**WHAT IS NEEDED**
From the records below, set down exactly the lines starting with the line that contains "- Die DOM- und" and going on through the line that contains "Ausgabe nicht erscheinen.". Nothing else is wanted.

**DATASET**
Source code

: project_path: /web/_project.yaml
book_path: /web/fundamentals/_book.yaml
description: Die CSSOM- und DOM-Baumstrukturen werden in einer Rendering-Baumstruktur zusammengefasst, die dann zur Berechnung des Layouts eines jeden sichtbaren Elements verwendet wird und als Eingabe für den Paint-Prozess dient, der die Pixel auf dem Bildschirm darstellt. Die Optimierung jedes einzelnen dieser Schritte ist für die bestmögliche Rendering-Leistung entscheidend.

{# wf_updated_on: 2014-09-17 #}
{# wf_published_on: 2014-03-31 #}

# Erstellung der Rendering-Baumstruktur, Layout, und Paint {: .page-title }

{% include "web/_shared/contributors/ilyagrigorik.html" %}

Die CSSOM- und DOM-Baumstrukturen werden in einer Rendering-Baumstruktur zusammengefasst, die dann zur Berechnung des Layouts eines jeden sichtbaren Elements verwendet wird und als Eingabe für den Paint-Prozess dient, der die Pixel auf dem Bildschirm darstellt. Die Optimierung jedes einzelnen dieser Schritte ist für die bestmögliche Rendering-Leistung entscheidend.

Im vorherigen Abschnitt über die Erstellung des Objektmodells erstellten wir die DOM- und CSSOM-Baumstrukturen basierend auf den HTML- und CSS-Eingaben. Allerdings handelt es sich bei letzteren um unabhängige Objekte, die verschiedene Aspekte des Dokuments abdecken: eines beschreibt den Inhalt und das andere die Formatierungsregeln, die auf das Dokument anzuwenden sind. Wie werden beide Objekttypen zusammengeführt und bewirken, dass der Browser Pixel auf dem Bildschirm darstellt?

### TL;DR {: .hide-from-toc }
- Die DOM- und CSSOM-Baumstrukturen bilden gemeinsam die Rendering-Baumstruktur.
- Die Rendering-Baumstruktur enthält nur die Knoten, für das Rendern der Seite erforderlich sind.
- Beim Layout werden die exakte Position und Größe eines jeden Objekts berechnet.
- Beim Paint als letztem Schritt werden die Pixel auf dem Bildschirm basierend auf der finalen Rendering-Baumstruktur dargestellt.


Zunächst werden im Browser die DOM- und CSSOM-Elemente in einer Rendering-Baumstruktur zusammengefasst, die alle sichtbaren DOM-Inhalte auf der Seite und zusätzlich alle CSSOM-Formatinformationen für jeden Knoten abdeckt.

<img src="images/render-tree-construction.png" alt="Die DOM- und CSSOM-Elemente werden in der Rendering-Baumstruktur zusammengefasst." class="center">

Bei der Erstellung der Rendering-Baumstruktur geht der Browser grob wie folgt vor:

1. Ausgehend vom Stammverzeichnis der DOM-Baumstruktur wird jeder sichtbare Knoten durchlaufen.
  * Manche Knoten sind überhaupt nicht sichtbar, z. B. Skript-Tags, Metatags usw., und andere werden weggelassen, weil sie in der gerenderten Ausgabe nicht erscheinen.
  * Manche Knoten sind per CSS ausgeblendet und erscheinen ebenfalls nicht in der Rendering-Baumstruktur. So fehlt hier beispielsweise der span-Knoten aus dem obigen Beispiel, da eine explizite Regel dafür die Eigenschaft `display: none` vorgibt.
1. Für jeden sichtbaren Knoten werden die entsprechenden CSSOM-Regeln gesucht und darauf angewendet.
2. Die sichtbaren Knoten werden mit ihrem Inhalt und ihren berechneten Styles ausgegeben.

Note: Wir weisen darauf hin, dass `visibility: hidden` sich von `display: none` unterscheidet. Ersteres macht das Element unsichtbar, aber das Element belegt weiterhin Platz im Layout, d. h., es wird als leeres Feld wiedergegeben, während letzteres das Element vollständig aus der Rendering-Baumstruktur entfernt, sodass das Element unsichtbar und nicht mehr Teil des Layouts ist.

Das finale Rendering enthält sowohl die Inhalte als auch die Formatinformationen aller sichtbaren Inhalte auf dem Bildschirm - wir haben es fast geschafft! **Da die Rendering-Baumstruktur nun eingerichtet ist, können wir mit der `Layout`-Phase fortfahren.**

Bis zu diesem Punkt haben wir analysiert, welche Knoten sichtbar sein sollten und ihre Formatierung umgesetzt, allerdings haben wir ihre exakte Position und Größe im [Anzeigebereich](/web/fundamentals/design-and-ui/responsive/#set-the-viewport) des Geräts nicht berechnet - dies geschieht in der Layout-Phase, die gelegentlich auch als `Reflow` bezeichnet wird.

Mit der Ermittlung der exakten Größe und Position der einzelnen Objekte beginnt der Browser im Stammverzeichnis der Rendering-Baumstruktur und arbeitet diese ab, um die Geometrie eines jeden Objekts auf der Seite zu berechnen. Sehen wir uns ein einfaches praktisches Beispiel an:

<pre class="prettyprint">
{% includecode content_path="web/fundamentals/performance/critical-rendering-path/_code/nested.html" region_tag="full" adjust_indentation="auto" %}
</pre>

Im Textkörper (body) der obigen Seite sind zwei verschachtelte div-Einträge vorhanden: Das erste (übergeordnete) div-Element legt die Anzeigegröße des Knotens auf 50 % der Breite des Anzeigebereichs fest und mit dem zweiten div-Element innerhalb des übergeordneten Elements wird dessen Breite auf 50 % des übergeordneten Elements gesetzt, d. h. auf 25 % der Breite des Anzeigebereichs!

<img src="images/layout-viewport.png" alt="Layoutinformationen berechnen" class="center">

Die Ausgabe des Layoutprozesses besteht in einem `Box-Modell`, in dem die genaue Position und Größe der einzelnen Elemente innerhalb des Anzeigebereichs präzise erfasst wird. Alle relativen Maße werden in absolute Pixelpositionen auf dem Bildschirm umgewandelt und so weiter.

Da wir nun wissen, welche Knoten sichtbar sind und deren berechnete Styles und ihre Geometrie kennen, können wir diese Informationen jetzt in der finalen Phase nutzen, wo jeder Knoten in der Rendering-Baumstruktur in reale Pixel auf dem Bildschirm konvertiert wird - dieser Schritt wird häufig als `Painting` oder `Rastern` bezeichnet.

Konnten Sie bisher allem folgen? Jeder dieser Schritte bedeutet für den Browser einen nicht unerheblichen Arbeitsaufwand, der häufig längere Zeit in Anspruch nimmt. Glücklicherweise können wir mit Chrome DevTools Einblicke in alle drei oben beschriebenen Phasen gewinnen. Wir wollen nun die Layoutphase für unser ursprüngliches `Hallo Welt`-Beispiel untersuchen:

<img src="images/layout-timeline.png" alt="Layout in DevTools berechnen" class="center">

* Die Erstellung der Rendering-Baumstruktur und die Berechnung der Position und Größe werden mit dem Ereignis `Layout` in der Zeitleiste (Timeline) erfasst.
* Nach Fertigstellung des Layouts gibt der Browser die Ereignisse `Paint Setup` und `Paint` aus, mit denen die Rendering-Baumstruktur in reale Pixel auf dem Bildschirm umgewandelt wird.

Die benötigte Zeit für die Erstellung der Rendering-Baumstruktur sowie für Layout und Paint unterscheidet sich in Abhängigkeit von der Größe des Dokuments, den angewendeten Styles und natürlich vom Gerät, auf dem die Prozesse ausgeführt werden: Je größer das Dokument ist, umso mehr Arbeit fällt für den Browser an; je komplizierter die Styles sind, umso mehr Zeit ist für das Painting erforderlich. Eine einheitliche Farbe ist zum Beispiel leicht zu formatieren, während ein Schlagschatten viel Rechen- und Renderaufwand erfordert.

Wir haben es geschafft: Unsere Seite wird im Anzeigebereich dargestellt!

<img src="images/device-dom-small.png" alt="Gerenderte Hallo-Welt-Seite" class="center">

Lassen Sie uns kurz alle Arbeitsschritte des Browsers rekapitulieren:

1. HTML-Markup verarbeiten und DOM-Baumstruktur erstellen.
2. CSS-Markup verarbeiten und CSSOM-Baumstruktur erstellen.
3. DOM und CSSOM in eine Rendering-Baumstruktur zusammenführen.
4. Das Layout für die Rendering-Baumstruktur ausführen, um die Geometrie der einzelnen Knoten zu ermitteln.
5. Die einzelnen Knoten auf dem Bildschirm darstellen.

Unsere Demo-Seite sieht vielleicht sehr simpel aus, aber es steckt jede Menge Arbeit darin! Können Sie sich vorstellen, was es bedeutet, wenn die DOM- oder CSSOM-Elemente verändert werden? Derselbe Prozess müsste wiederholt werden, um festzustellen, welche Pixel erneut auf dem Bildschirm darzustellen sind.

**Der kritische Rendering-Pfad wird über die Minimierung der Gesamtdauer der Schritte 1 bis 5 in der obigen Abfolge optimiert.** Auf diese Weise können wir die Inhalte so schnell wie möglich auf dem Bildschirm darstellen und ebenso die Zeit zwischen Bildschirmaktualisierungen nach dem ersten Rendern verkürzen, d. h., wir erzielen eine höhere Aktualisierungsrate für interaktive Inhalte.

**YOUR SOLUTION**
- Die DOM- und CSSOM-Baumstrukturen bilden gemeinsam die Rendering-Baumstruktur.
- Die Rendering-Baumstruktur enthält nur die Knoten, für das Rendern der Seite erforderlich sind.
- Beim Layout werden die exakte Position und Größe eines jeden Objekts berechnet.
- Beim Paint als letztem Schritt werden die Pixel auf dem Bildschirm basierend auf der finalen Rendering-Baumstruktur dargestellt.


Zunächst werden im Browser die DOM- und CSSOM-Elemente in einer Rendering-Baumstruktur zusammengefasst, die alle sichtbaren DOM-Inhalte auf der Seite und zusätzlich alle CSSOM-Formatinformationen für jeden Knoten abdeckt.

<img src="images/render-tree-construction.png" alt="Die DOM- und CSSOM-Elemente werden in der Rendering-Baumstruktur zusammengefasst." class="center">

Bei der Erstellung der Rendering-Baumstruktur geht der Browser grob wie folgt vor:

1. Ausgehend vom Stammverzeichnis der DOM-Baumstruktur wird jeder sichtbare Knoten durchlaufen.
  * Manche Knoten sind überhaupt nicht sichtbar, z. B. Skript-Tags, Metatags usw., und andere werden weggelassen, weil sie in der gerenderten Ausgabe nicht erscheinen.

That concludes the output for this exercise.